- Required action: Everything from the line containing "Go to directory" to the end of the records must be restated word for word, and nothing else.

==== Data in this exercise

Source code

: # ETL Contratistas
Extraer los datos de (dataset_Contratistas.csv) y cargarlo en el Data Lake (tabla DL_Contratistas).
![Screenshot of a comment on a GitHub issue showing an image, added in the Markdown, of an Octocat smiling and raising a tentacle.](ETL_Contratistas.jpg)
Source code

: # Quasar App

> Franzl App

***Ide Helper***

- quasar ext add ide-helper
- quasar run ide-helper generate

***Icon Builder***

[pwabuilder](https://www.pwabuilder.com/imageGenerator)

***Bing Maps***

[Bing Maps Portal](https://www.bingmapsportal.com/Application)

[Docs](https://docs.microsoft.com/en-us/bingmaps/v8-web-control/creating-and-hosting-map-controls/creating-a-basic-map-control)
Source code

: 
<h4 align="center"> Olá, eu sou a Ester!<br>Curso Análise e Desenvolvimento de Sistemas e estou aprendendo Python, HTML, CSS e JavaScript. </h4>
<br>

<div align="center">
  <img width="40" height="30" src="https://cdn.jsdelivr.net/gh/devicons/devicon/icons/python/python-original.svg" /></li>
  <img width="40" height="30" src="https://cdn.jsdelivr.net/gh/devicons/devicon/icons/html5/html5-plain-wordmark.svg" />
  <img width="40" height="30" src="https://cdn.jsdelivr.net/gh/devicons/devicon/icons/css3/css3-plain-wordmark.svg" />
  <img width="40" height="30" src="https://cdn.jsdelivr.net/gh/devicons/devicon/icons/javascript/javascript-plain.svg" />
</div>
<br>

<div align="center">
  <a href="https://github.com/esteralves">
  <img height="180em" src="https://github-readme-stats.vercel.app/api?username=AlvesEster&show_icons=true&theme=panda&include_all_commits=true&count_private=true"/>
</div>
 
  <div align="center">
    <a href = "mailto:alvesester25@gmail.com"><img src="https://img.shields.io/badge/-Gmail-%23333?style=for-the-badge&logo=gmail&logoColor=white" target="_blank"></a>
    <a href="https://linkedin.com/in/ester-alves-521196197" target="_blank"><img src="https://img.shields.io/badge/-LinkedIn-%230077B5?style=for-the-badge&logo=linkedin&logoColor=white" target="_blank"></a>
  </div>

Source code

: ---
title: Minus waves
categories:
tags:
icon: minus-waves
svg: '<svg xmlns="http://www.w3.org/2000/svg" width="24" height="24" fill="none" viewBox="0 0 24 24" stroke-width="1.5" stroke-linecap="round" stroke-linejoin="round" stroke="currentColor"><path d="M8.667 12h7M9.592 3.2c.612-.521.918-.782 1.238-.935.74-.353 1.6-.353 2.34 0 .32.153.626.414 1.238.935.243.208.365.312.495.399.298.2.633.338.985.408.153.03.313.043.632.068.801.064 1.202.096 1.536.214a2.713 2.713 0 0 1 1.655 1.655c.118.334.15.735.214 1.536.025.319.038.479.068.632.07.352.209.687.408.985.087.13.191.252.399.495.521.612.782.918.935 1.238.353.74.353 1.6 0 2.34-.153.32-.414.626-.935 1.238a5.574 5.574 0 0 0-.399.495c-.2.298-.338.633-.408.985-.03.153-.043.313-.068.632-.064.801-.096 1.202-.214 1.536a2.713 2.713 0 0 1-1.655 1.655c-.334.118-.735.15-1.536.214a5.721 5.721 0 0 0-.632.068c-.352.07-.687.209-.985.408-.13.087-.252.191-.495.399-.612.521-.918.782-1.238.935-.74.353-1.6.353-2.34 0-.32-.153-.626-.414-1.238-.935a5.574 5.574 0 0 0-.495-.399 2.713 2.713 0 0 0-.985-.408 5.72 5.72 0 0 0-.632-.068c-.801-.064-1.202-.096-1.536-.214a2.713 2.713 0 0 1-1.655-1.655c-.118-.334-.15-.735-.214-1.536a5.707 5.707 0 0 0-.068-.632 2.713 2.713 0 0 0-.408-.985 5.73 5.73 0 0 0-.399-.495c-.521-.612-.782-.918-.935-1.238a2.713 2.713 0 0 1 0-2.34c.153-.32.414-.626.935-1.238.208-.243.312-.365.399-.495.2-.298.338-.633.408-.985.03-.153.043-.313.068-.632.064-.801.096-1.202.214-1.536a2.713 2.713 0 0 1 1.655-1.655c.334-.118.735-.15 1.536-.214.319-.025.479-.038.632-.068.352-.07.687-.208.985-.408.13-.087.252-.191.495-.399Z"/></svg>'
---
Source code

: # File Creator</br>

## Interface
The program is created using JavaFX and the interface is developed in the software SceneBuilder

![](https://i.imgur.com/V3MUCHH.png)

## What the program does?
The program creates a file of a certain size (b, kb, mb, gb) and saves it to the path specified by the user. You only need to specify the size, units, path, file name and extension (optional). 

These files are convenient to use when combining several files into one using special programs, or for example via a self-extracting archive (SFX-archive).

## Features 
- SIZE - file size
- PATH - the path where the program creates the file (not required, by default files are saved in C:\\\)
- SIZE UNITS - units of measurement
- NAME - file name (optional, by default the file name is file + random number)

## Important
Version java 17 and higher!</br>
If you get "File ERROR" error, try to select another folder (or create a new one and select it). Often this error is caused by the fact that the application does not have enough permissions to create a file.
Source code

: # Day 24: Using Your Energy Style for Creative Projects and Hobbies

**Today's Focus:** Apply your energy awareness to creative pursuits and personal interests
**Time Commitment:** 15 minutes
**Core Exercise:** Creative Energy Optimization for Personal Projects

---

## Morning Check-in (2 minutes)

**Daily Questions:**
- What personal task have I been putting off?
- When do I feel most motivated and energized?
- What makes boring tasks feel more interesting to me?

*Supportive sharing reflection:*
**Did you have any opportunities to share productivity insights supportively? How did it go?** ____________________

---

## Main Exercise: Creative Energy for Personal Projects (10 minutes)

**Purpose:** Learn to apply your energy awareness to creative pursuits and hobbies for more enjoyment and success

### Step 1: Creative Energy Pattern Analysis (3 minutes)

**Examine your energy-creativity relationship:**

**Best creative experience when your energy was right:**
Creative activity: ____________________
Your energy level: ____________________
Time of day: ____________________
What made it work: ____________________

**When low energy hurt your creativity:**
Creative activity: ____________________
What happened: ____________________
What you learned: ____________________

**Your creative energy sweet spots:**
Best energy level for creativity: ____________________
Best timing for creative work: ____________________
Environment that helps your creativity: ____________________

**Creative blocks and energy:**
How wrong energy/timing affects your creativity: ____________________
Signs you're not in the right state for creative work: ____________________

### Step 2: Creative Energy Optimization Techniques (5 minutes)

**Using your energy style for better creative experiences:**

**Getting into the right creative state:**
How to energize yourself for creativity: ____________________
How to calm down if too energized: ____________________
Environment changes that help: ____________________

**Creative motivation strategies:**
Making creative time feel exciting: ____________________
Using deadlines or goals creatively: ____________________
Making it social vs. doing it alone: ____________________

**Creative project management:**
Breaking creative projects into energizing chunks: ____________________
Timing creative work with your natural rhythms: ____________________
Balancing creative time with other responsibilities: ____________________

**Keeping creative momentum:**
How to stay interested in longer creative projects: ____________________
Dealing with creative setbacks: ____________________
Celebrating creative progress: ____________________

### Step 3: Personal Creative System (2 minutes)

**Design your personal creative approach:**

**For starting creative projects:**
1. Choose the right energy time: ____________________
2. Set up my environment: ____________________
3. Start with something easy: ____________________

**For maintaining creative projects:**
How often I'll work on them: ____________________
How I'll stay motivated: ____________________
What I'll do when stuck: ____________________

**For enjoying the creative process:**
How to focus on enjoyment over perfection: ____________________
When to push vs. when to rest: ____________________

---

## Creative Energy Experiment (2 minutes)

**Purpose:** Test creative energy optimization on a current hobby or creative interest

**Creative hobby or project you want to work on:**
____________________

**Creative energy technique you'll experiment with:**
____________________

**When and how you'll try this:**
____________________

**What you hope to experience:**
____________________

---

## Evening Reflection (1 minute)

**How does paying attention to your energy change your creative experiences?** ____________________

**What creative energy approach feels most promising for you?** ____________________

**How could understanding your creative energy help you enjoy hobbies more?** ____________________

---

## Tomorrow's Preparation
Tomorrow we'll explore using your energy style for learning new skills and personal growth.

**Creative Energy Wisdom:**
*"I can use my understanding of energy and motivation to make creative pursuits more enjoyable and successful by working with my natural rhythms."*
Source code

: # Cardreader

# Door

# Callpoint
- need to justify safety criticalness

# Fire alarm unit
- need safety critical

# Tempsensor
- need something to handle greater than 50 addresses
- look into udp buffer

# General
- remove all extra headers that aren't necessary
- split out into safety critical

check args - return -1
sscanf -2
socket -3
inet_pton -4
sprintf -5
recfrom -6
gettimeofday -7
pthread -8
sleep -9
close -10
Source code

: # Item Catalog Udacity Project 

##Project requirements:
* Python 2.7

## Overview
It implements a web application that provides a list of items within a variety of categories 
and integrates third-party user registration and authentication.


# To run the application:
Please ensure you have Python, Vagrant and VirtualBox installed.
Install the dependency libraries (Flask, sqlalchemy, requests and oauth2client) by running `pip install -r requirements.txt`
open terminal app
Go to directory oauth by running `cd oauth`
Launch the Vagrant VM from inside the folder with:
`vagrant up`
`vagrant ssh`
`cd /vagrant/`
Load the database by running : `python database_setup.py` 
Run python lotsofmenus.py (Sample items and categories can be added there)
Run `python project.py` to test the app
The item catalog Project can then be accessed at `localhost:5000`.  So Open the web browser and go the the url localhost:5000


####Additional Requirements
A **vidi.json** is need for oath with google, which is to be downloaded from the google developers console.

========

- The completed task:
Go to directory oauth by running `cd oauth`
Launch the Vagrant VM from inside the folder with:
`vagrant up`
`vagrant ssh`
`cd /vagrant/`
Load the database by running : `python database_setup.py` 
Run python lotsofmenus.py (Sample items and categories can be added there)
Run `python project.py` to test the app
The item catalog Project can then be accessed at `localhost:5000`.  So Open the web browser and go the the url localhost:5000


####Additional Requirements
A **vidi.json** is need for oath with google, which is to be downloaded from the google developers console.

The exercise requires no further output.